While director Guy Ritchie, his crew and his stars return for the sequel, Sherlock Holmes: A Game of Shadows, with pretty much more of what they imagine audiences loved about the first film (a bona fide box-office smash with over half a billion dollars in global earnings) this time they've brought a far more coherent, if slightly cliched script with them, one which doesn't have the stink of Simon Kinberg all over it.

This story, written by Keiran and Michele Mulroney and very, VERY loosely based on Sir Arthur Conan Doyle's 1893 novel The Final Problem, pits Holmes (Downey, Jr.) against his archnemesis, Professor James Moriarty (Jared Harris), amid brewing tension between France and Germany towards the end of the 19th century. A series of bombings in both countries being blamed on Anarchists is pushing both countries to the brink of war, with the whole world almost surely destined to follow suit.

Dr. John Watson (Jude Law) is about to get married to his longtime fiance Mary (Kelly Reilly) and pays a visit to his best man, Holmes, who is meant to throw him a bachelor party, but who ends up recruiting him for his latest investigation, in which he seeks to tie the current tension between France and Germany, and a series of murders of several people all together with Professor Moriarty as the common denominator. Holmes has intercepted a letter being handed from one agent of Moriarty's to another and endeavors to track down its intended recipient, a gypsy (Noomi Rapace). Their investigations naturally bring the pair afoul of Moriarty and before long they find themselves in a race against time to save Europe from war and themselves from Moriarty's terrible wrath.

As stories go, it's not the most original, even if it only borrowed a few details from The Final Problem. The idea of someone trying to profit from the carnage of world war is not exactly novel, and was in fact explored as recently as the utterly forgettable film adaptation of Alan Moore's The League of Extraordinary Gentlemen. Ritchie, however, profits from Mulroney's script, which sets up the characters, the conflicts, and the action more efficiently than the muddled effort of the original film did. Ritchie brings back plenty of the 300-style slow-mo action that he employed in the first film (and of which I am still not much of a fan), but at least I liked the choreography better this time around. Downey Jr. and Law are both extremely capable as action heroes, and Ritchie's fight scenes give RDJ in particular a chance to show off, even more than the first film, the Wing Chun Kung Fu that helped him kick his drug habit.

The good news here is that, as outlandish as a lot of the set pieces here are (such as the gunfight on a train), the action still feels more judiciously staged than that of the first film, and more organic to the overall story somehow. To think, everyone, from cinematographer Philippe Rousselot to film editor James Herbert to composer Hans Zimmer, has come back and that the only thing significantly changed here is the writing team.
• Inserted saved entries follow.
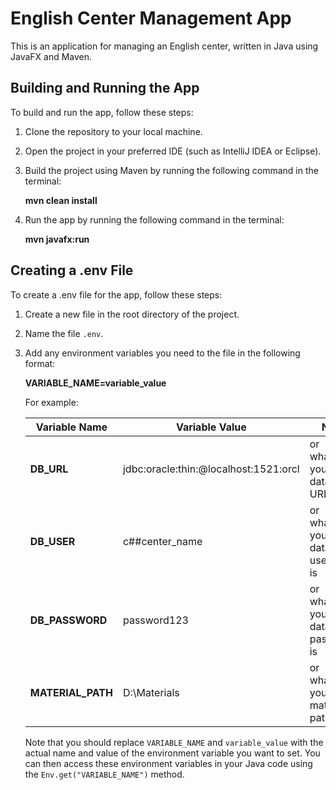 # English Center Management App

This is an application for managing an English center, written in Java using JavaFX and Maven.

## Building and Running the App

To build and run the app, follow these steps:

1. Clone the repository to your local machine.
2. Open the project in your preferred IDE (such as IntelliJ IDEA or Eclipse).
3. Build the project using Maven by running the following command in the terminal:

    **mvn clean install**

4. Run the app by running the following command in the terminal:

    **mvn javafx:run**

## Creating a .env File

To create a .env file for the app, follow these steps:

1. Create a new file in the root directory of the project.
2. Name the file `.env`. 
3. Add any environment variables you need to the file in the following format:

    **VARIABLE_NAME=variable_value**

    For example:

    | Variable Name     | Variable Value                        | Note                                  |
    | ----------------- | ------------------------------------- | ------------------------------------- |
    | **DB_URL**        | jdbc:oracle:thin:@localhost:1521:orcl | or whatever your database URL is      |
    | **DB_USER**       | c##center_name                        | or whatever your database username is |
    | **DB_PASSWORD**   | password123                           | or whatever your database password is |
    | **MATERIAL_PATH** | D:\\Materials                         | or whatever your material path is     |

    Note that you should replace `VARIABLE_NAME` and `variable_value` with the actual name and value of the
    environment variable you want to set.
    You can then access these environment variables in your Java code using the `Env.get("VARIABLE_NAME")` method.

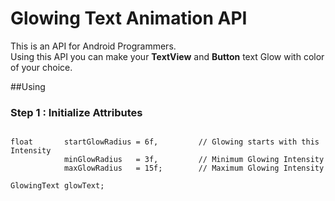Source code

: # Glowing Text Animation API

<p>This is an API for Android Programmers.<br /> 
Using this API you can make your <b>TextView</b> and <b>Button</b> text Glow with color of your choice.
</p>


##Using

### Step 1 : Initialize Attributes 

<pre><code>
float       startGlowRadius = 6f,         // Glowing starts with this Intensity
			minGlowRadius   = 3f,         // Minimum Glowing Intensity
			maxGlowRadius   = 15f;        // Maximum Glowing Intensity
      
GlowingText glowText;

</code>
</pre>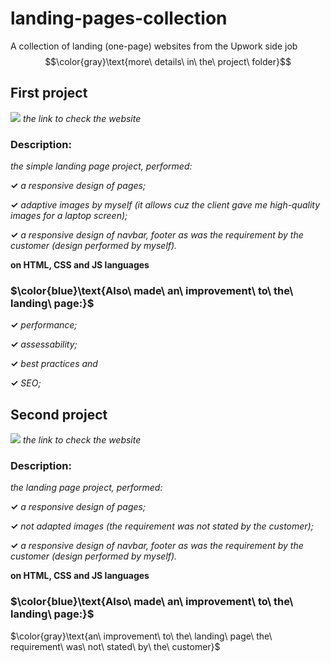 # landing-pages-collection
A collection of landing (one-page) websites from the Upwork side job
$$\color{gray}\text{more\ details\ in\ the\ project\ folder}$$


## First project 

[![](https://img.shields.io/badge/Click_me_&#10138;-brightgreen?style=for-the-badge)](https://kseniiamarkiv.github.io/landing-pages-collection/100doll)
*the link to check the website*
  
### Description:

*the simple landing page project, performed:*

**&#10003;** *a responsive design of pages;*

**&#10003;** *adaptive images by myself (it allows cuz the client gave me high-quality images for a laptop screen);*

**&#10003;** *a responsive design of navbar, footer as was the requirement by the customer (design performed by myself).*

**on HTML, CSS and JS languages**


### $\color{blue}\text{Also\ made\ an\ improvement\ to\ the\ landing\ page:}$



**&#10003;** *performance;*

**&#10003;** *assessability;*

**&#10003;** *best practices and*

**&#10003;** *SEO;*



## Second project 

[![](https://img.shields.io/badge/Click_me_&#10138;-yellow?style=for-the-badge)](https://kseniiamarkiv.github.io/landing-pages-collection/350doll)
*the link to check the website*
### Description:

*the landing page project, performed:*

**&#10003;** *a responsive design of pages;*

**&#10003;** *not adapted images (the requirement was not stated by the customer);*

**&#10003;** *a responsive design of navbar, footer as was the requirement by the customer (design performed by myself).*

**on HTML, CSS and JS languages**


### $\color{blue}\text{Also\ made\ an\ improvement\ to\ the\ landing\ page:}$

$\color{gray}\text{an\ improvement\ to\ the\ landing\ page\ the\ requirement\ was\ not\ stated\ by\ the\ customer}$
Well, one thing that significantly livens up the proceedings is the inclusion of Holmes' brother Mycroft, wonderfully portrayed by Stephen Fry, even if I had a really hard time looking at him butt naked.

The best part of the movie is that the banter and squabbling between Holmes and Watson, integral to my enjoyment of the first film, is very much intact here and brought to the next level even. Downey, Jr. and Law really do have a fantastic chemistry and I can't imagine any other two actors in the roles. It's fortunate that Sony didn't push through with the planned Sacha Baron Cohen-Will Ferrell pairing they had in mind for their decidedly more comedic adaptation; it just wouldn't have been as good.